Here is my suggested action list, in priority order, for immediate action:
- Take your website offline, either by switching off your web server or, if you are using Azure App Service, you have some nifty options at your disposal to restrict access to your site to trusted hosts only.
- Restore your website from the last, good backup.
- Update the WP GDPR Compliance plugin to the latest version.
- As a precaution, change the credentials for all of the following on the website:
- User Accounts
- Web Server FTP
- Any linked/related service to your site that stores privileged information, such as a password, authorisation key etc.
- Review the following points and put in the appropriate controls, where necessary, to mitigate the risk of a future attack:
- Patching Cycle for WordPress, Plugins & Themes: You should ideally be carrying out regular patching of all of these components, at least once per month. There are also plugins available that can email you when a new update is available which, in this particular scenario, would have helped to more speedily identify the faulty plugin.
- Document your Plugins/Themes: You should have a full list of all plugins deployed on your WordPress website(s) stored somewhere, which then forms the basis of regular reviews. Any plugin that has a published vulnerability that has not been addressed by the developer should be removed from your website immediately.
- Restrict access to the WordPress Admin Centre: .htaccess rules for Apache or web.config changes for IIS can restrict specific URLs on a site to an approved list of hosts. This way, you can ensure that even if an exploit like the one described in this post takes place, the attacker will be restricted when trying to login into your WordPress backend.
- Review Backup Schedule: Typically, I’ve found that incidents like this can immediately demonstrate flaws in any backup procedure that is in place for a website - either in not being regular enough or, in the worst case, not taking place at all. You should ideally be performing daily backups of your WordPress website(s). Again, Azure makes this particularly easy to implement, but you can also take advantage of services such as VaultPress, which take all the hassle out of this for a small monthly price.
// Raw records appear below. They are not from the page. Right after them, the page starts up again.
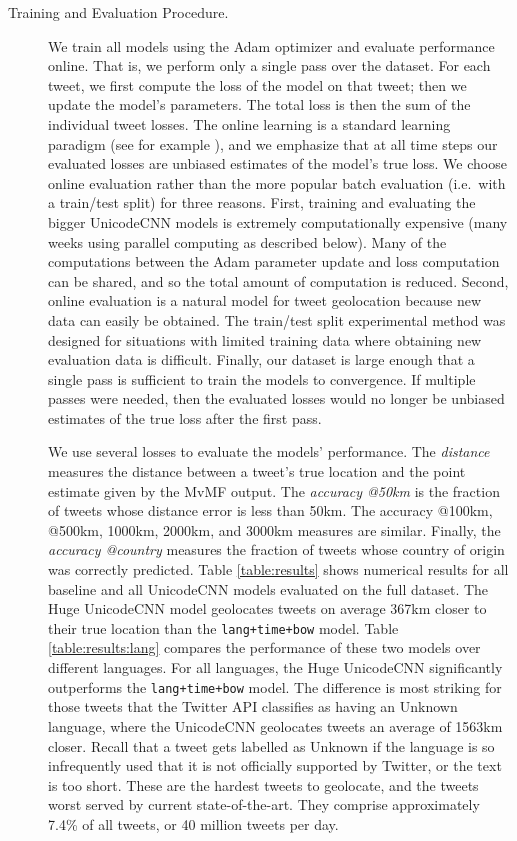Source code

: \documentclass[sigconf,anonymous,review]{acmart}
\newcommand{\str}[1]{\texttt{#1}}
\newcommand{\defn}[1]{\textit{#1}}
\begin{document}
\begin{description}

\item[Training and Evaluation Procedure.]
We train all models using the Adam optimizer \citep{kingma2014adam} and evaluate performance online.
That is, we perform only a single pass over the dataset.
For each tweet, we first compute the loss of the model on that tweet;
then we update the model's parameters.
The total loss is then the sum of the individual tweet losses.
The online learning is a standard learning paradigm (see for example \citep{understandingml}),
and we emphasize that at all time steps our evaluated losses are unbiased estimates of the model's true loss.
We choose online evaluation rather than the more popular batch evaluation (i.e.\ with a train/test split) for three reasons.
First, training and evaluating the bigger UnicodeCNN models is extremely computationally expensive 
(many weeks using parallel computing as described below).
Many of the computations between the Adam parameter update and loss computation can be shared,
and so the total amount of computation is reduced.
Second, online evaluation is a natural model for tweet geolocation because new data can easily be obtained.
The train/test split experimental method was designed for situations with limited training data where obtaining new evaluation data is difficult.
Finally, our dataset is large enough that a single pass is sufficient to train the models to convergence.
If multiple passes were needed, then the evaluated losses would no longer be unbiased estimates of the true loss after the first pass.

We use several losses to evaluate the models' performance.
The \defn{distance} measures the distance between a tweet's true location and the point estimate given by the MvMF output.
The \defn{accuracy @50km} is the fraction of tweets whose distance error is less than 50km.
The {accuracy @100km, @500km, 1000km, 2000km, and 3000km} measures are similar.
Finally, the \defn{accuracy @country} measures the fraction of tweets whose country of origin was correctly predicted.
Table \ref{table:results} shows numerical results for all baseline and all UnicodeCNN models evaluated on the full dataset.
The Huge UnicodeCNN model geolocates tweets on average 367km closer to their true location than the \str{lang+time+bow} model.
Table \ref{table:results:lang} compares the performance of these two models over different languages.
For all languages, the Huge UnicodeCNN significantly outperforms the \str{lang+time+bow} model.
The difference is most striking for those tweets that the Twitter API classifies as having an Unknown language,
where the UnicodeCNN geolocates tweets an average of 1563km closer.
Recall that a tweet gets labelled as Unknown if the language is so infrequently used that it is not officially supported by Twitter,
or the text is too short.
These are the hardest tweets to geolocate,
and the tweets worst served by current state-of-the-art.
They comprise approximately 7.4\% of all tweets,
or 40 million tweets per day.


\end{description}
\end{document}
Conclusions or Wot I Think
Attacks of the nature described in this post are an unfortunate byproduct of the internet age and, regrettably, some of the evidence relating to this particular attack does, unfortunately, show that individuals and small businesses are the unfortunate casualties in today’s virtual conflicts on the world stage. Constant vigilance is the only best defence that you can have, more so given the speedy exploitation of this particular flaw. And, there has to be a frank admission that attacks like this are not 100% preventable; all necessary attention, therefore, should be drawn towards risk reduction, with the ultimate aim being to put in place as many steps possible to avoid an obvious target from being painted on your back. I hope that this post has been useful in making you are aware of this issue (if you weren’t already) and in offering some practical tips on how to resolve.